◆ **What this task involves**
Write each entry out again verbatim, pictures excluded.

Pictures paired with source code:

-- Opening Marker --

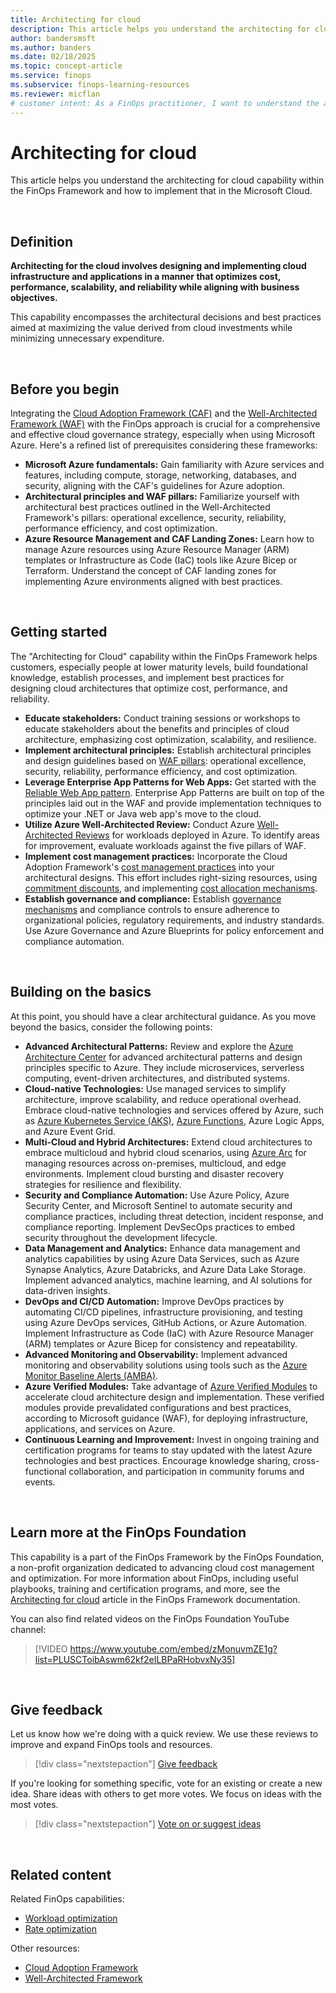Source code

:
 ```yaml
---
title: Architecting for cloud
description: This article helps you understand the architecting for cloud capability within the FinOps Framework and how to implement that in the Microsoft Cloud.
author: bandersmsft
ms.author: banders
ms.date: 02/18/2025
ms.topic: concept-article
ms.service: finops
ms.subservice: finops-learning-resources
ms.reviewer: micflan
# customer intent: As a FinOps practitioner, I want to understand the architecting for cloud capability so that I can implement that in the Microsoft cloud.
---
```


<!-- markdownlint-disable-next-line MD025 -->
# Architecting for cloud

This article helps you understand the architecting for cloud capability within the FinOps Framework and how to implement that in the Microsoft Cloud.

<br>

## Definition

**Architecting for the cloud involves designing and implementing cloud infrastructure and applications in a manner that optimizes cost, performance, scalability, and reliability while aligning with business objectives.**

This capability encompasses the architectural decisions and best practices aimed at maximizing the value derived from cloud investments while minimizing unnecessary expenditure.

<br>

## Before you begin

Integrating the [Cloud Adoption Framework (CAF)](/azure/cloud-adoption-framework) and the [Well-Architected Framework (WAF)](/azure/well-architected/pillars) with the FinOps approach is crucial for a comprehensive and effective cloud governance strategy, especially when using Microsoft Azure. Here's a refined list of prerequisites considering these frameworks:

- **Microsoft Azure fundamentals:** Gain familiarity with Azure services and features, including compute, storage, networking, databases, and security, aligning with the CAF's guidelines for Azure adoption.
- **Architectural principles and WAF pillars:** Familiarize yourself with architectural best practices outlined in the Well-Architected Framework's pillars: operational excellence, security, reliability, performance efficiency, and cost optimization.
- **Azure Resource Management and CAF Landing Zones:** Learn how to manage Azure resources using Azure Resource Manager (ARM) templates or Infrastructure as Code (IaC) tools like Azure Bicep or Terraform. Understand the concept of CAF landing zones for implementing Azure environments aligned with best practices.

<br>

## Getting started

The "Architecting for Cloud" capability within the FinOps Framework helps customers, especially people at lower maturity levels, build foundational knowledge, establish processes, and implement best practices for designing cloud architectures that optimize cost, performance, and reliability.

- **Educate stakeholders:** Conduct training sessions or workshops to educate stakeholders about the benefits and principles of cloud architecture, emphasizing cost optimization, scalability, and resilience.
- **Implement architectural principles:** Establish architectural principles and design guidelines based on [WAF pillars](/azure/well-architected/workloads): operational excellence, security, reliability, performance efficiency, and cost optimization.
- **Leverage Enterprise App Patterns for Web Apps:** Get started with the [Reliable Web App pattern](/azure/architecture/web-apps/guides/enterprise-app-patterns/overview). Enterprise App Patterns are built on top of the principles laid out in the WAF and provide implementation techniques to optimize your .NET or Java web app's move to the cloud.
- **Utilize Azure Well-Architected Review:** Conduct Azure [Well-Architected Reviews](/assessments/azure-architecture-review/) for workloads deployed in Azure. To identify areas for improvement, evaluate workloads against the five pillars of WAF.
- **Implement cost management practices:** Incorporate the Cloud Adoption Framework's [cost management practices](/azure/cloud-adoption-framework/get-started/manage-costs) into your architectural designs. This effort includes right-sizing resources, using [commitment discounts](./rates.md), and implementing [cost allocation mechanisms](../understand/allocation.md).
- **Establish governance and compliance:** Establish [governance mechanisms](/azure/cloud-adoption-framework/govern/monitor-cloud-governance) and compliance controls to ensure adherence to organizational policies, regulatory requirements, and industry standards. Use Azure Governance and Azure Blueprints for policy enforcement and compliance automation.

<br>

## Building on the basics

At this point, you should have a clear architectural guidance. As you move beyond the basics, consider the following points:

- **Advanced Architectural Patterns:** Review and explore the [Azure Architecture Center](/azure/architecture/browse/) for advanced architectural patterns and design principles specific to Azure. They include microservices, serverless computing, event-driven architectures, and distributed systems.
- **Cloud-native Technologies:** Use managed services to simplify architecture, improve scalability, and reduce operational overhead. Embrace cloud-native technologies and services offered by Azure, such as [Azure Kubernetes Service (AKS)](/azure/well-architected/service-guides/azure-kubernetes-service), [Azure Functions](/azure/well-architected/service-guides/azure-functions-security), Azure Logic Apps, and Azure Event Grid. 
- **Multi-Cloud and Hybrid Architectures:** Extend cloud architectures to embrace multicloud and hybrid cloud scenarios, using [Azure Arc](/azure/azure-arc/overview) for managing resources across on-premises, multicloud, and edge environments. Implement cloud bursting and disaster recovery strategies for resilience and flexibility.
- **Security and Compliance Automation:**  Use Azure Policy, Azure Security Center, and Microsoft Sentinel to automate security and compliance practices, including threat detection, incident response, and compliance reporting. Implement DevSecOps practices to embed security throughout the development lifecycle.
- **Data Management and Analytics:** Enhance data management and analytics capabilities by using Azure Data Services, such as Azure Synapse Analytics, Azure Databricks, and Azure Data Lake Storage. Implement advanced analytics, machine learning, and AI solutions for data-driven insights.
- **DevOps and CI/CD Automation:** Improve DevOps practices by automating CI/CD pipelines, infrastructure provisioning, and testing using Azure DevOps services, GitHub Actions, or Azure Automation. Implement Infrastructure as Code (IaC) with Azure Resource Manager (ARM) templates or Azure Bicep for consistency and repeatability.
- **Advanced Monitoring and Observability:** Implement advanced monitoring and observability solutions using tools such as the [Azure Monitor Baseline Alerts (AMBA)](https://azure.github.io/azure-monitor-baseline-alerts/welcome/).
- **Azure Verified Modules:** Take advantage of [Azure Verified Modules](https://azure.github.io/Azure-Verified-Modules/) to accelerate cloud architecture design and implementation. These verified modules provide prevalidated configurations and best practices, according to Microsoft guidance (WAF), for deploying infrastructure, applications, and services on Azure.
- **Continuous Learning and Improvement:** Invest in ongoing training and certification programs for teams to stay updated with the latest Azure technologies and best practices. Encourage knowledge sharing, cross-functional collaboration, and participation in community forums and events.

<br>

## Learn more at the FinOps Foundation

This capability is a part of the FinOps Framework by the FinOps Foundation, a non-profit organization dedicated to advancing cloud cost management and optimization. For more information about FinOps, including useful playbooks, training and certification programs, and more, see the [Architecting for cloud](https://www.finops.org/framework/capabilities/architecting-for-cloud/) article in the FinOps Framework documentation.

You can also find related videos on the FinOps Foundation YouTube channel:

> [!VIDEO https://www.youtube.com/embed/zMonuvmZE1g?list=PLUSCToibAswm62kf2eILBPaRHobvxNy35]

<br>

## Give feedback

Let us know how we're doing with a quick review. We use these reviews to improve and expand FinOps tools and resources.

> [!div class="nextstepaction"]
> [Give feedback](https://portal.azure.com/#view/HubsExtension/InProductFeedbackBlade/extensionName/FinOpsToolkit/cesQuestion/How%20easy%20or%20hard%20is%20it%20to%20use%20FinOps%20toolkit%20tools%20and%20resources%3F/cvaQuestion/How%20valuable%20is%20the%20FinOps%20toolkit%3F/surveyId/FTK0.8/bladeName/Guide.Framework/featureName/Capabilities.Optimize.Architecting)

If you're looking for something specific, vote for an existing or create a new idea. Share ideas with others to get more votes. We focus on ideas with the most votes.

> [!div class="nextstepaction"]
> [Vote on or suggest ideas](https://github.com/microsoft/finops-toolkit/issues?q=is%3Aissue+is%3Aopen+sort%3Areactions-%252B1-desc)

<br>

## Related content

Related FinOps capabilities:

- [Workload optimization](./workloads.md)
- [Rate optimization](./rates.md)

Other resources:

- [Cloud Adoption Framework](/azure/cloud-adoption-framework/)
- [Well-Architected Framework](/azure/well-architected/)

<br>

-- Closing Marker --

◆ **Solution**
Source code

:
 ```yaml
---
title: Architecting for cloud
description: This article helps you understand the architecting for cloud capability within the FinOps Framework and how to implement that in the Microsoft Cloud.
author: bandersmsft
ms.author: banders
ms.date: 02/18/2025
ms.topic: concept-article
ms.service: finops
ms.subservice: finops-learning-resources
ms.reviewer: micflan
# customer intent: As a FinOps practitioner, I want to understand the architecting for cloud capability so that I can implement that in the Microsoft cloud.
---
```


<!-- markdownlint-disable-next-line MD025 -->
# Architecting for cloud

This article helps you understand the architecting for cloud capability within the FinOps Framework and how to implement that in the Microsoft Cloud.

<br>

## Definition

**Architecting for the cloud involves designing and implementing cloud infrastructure and applications in a manner that optimizes cost, performance, scalability, and reliability while aligning with business objectives.**

This capability encompasses the architectural decisions and best practices aimed at maximizing the value derived from cloud investments while minimizing unnecessary expenditure.

<br>

## Before you begin

Integrating the [Cloud Adoption Framework (CAF)](/azure/cloud-adoption-framework) and the [Well-Architected Framework (WAF)](/azure/well-architected/pillars) with the FinOps approach is crucial for a comprehensive and effective cloud governance strategy, especially when using Microsoft Azure. Here's a refined list of prerequisites considering these frameworks:

- **Microsoft Azure fundamentals:** Gain familiarity with Azure services and features, including compute, storage, networking, databases, and security, aligning with the CAF's guidelines for Azure adoption.
- **Architectural principles and WAF pillars:** Familiarize yourself with architectural best practices outlined in the Well-Architected Framework's pillars: operational excellence, security, reliability, performance efficiency, and cost optimization.
- **Azure Resource Management and CAF Landing Zones:** Learn how to manage Azure resources using Azure Resource Manager (ARM) templates or Infrastructure as Code (IaC) tools like Azure Bicep or Terraform. Understand the concept of CAF landing zones for implementing Azure environments aligned with best practices.

<br>

## Getting started

The "Architecting for Cloud" capability within the FinOps Framework helps customers, especially people at lower maturity levels, build foundational knowledge, establish processes, and implement best practices for designing cloud architectures that optimize cost, performance, and reliability.

- **Educate stakeholders:** Conduct training sessions or workshops to educate stakeholders about the benefits and principles of cloud architecture, emphasizing cost optimization, scalability, and resilience.
- **Implement architectural principles:** Establish architectural principles and design guidelines based on [WAF pillars](/azure/well-architected/workloads): operational excellence, security, reliability, performance efficiency, and cost optimization.
- **Leverage Enterprise App Patterns for Web Apps:** Get started with the [Reliable Web App pattern](/azure/architecture/web-apps/guides/enterprise-app-patterns/overview). Enterprise App Patterns are built on top of the principles laid out in the WAF and provide implementation techniques to optimize your .NET or Java web app's move to the cloud.
- **Utilize Azure Well-Architected Review:** Conduct Azure [Well-Architected Reviews](/assessments/azure-architecture-review/) for workloads deployed in Azure. To identify areas for improvement, evaluate workloads against the five pillars of WAF.
- **Implement cost management practices:** Incorporate the Cloud Adoption Framework's [cost management practices](/azure/cloud-adoption-framework/get-started/manage-costs) into your architectural designs. This effort includes right-sizing resources, using [commitment discounts](./rates.md), and implementing [cost allocation mechanisms](../understand/allocation.md).
- **Establish governance and compliance:** Establish [governance mechanisms](/azure/cloud-adoption-framework/govern/monitor-cloud-governance) and compliance controls to ensure adherence to organizational policies, regulatory requirements, and industry standards. Use Azure Governance and Azure Blueprints for policy enforcement and compliance automation.

<br>

## Building on the basics

At this point, you should have a clear architectural guidance. As you move beyond the basics, consider the following points:

- **Advanced Architectural Patterns:** Review and explore the [Azure Architecture Center](/azure/architecture/browse/) for advanced architectural patterns and design principles specific to Azure. They include microservices, serverless computing, event-driven architectures, and distributed systems.
- **Cloud-native Technologies:** Use managed services to simplify architecture, improve scalability, and reduce operational overhead. Embrace cloud-native technologies and services offered by Azure, such as [Azure Kubernetes Service (AKS)](/azure/well-architected/service-guides/azure-kubernetes-service), [Azure Functions](/azure/well-architected/service-guides/azure-functions-security), Azure Logic Apps, and Azure Event Grid. 
- **Multi-Cloud and Hybrid Architectures:** Extend cloud architectures to embrace multicloud and hybrid cloud scenarios, using [Azure Arc](/azure/azure-arc/overview) for managing resources across on-premises, multicloud, and edge environments. Implement cloud bursting and disaster recovery strategies for resilience and flexibility.
- **Security and Compliance Automation:**  Use Azure Policy, Azure Security Center, and Microsoft Sentinel to automate security and compliance practices, including threat detection, incident response, and compliance reporting. Implement DevSecOps practices to embed security throughout the development lifecycle.
- **Data Management and Analytics:** Enhance data management and analytics capabilities by using Azure Data Services, such as Azure Synapse Analytics, Azure Databricks, and Azure Data Lake Storage. Implement advanced analytics, machine learning, and AI solutions for data-driven insights.
- **DevOps and CI/CD Automation:** Improve DevOps practices by automating CI/CD pipelines, infrastructure provisioning, and testing using Azure DevOps services, GitHub Actions, or Azure Automation. Implement Infrastructure as Code (IaC) with Azure Resource Manager (ARM) templates or Azure Bicep for consistency and repeatability.
- **Advanced Monitoring and Observability:** Implement advanced monitoring and observability solutions using tools such as the [Azure Monitor Baseline Alerts (AMBA)](https://azure.github.io/azure-monitor-baseline-alerts/welcome/).
- **Azure Verified Modules:** Take advantage of [Azure Verified Modules](https://azure.github.io/Azure-Verified-Modules/) to accelerate cloud architecture design and implementation. These verified modules provide prevalidated configurations and best practices, according to Microsoft guidance (WAF), for deploying infrastructure, applications, and services on Azure.
- **Continuous Learning and Improvement:** Invest in ongoing training and certification programs for teams to stay updated with the latest Azure technologies and best practices. Encourage knowledge sharing, cross-functional collaboration, and participation in community forums and events.

<br>

## Learn more at the FinOps Foundation

This capability is a part of the FinOps Framework by the FinOps Foundation, a non-profit organization dedicated to advancing cloud cost management and optimization. For more information about FinOps, including useful playbooks, training and certification programs, and more, see the [Architecting for cloud](https://www.finops.org/framework/capabilities/architecting-for-cloud/) article in the FinOps Framework documentation.

You can also find related videos on the FinOps Foundation YouTube channel:

> [!VIDEO https://www.youtube.com/embed/zMonuvmZE1g?list=PLUSCToibAswm62kf2eILBPaRHobvxNy35]

<br>

## Give feedback

Let us know how we're doing with a quick review. We use these reviews to improve and expand FinOps tools and resources.

> [!div class="nextstepaction"]
> [Give feedback](https://portal.azure.com/#view/HubsExtension/InProductFeedbackBlade/extensionName/FinOpsToolkit/cesQuestion/How%20easy%20or%20hard%20is%20it%20to%20use%20FinOps%20toolkit%20tools%20and%20resources%3F/cvaQuestion/How%20valuable%20is%20the%20FinOps%20toolkit%3F/surveyId/FTK0.8/bladeName/Guide.Framework/featureName/Capabilities.Optimize.Architecting)

If you're looking for something specific, vote for an existing or create a new idea. Share ideas with others to get more votes. We focus on ideas with the most votes.

> [!div class="nextstepaction"]
> [Vote on or suggest ideas](https://github.com/microsoft/finops-toolkit/issues?q=is%3Aissue+is%3Aopen+sort%3Areactions-%252B1-desc)

<br>

## Related content

Related FinOps capabilities:

- [Workload optimization](./workloads.md)
- [Rate optimization](./rates.md)

Other resources:

- [Cloud Adoption Framework](/azure/cloud-adoption-framework/)
- [Well-Architected Framework](/azure/well-architected/)

<br>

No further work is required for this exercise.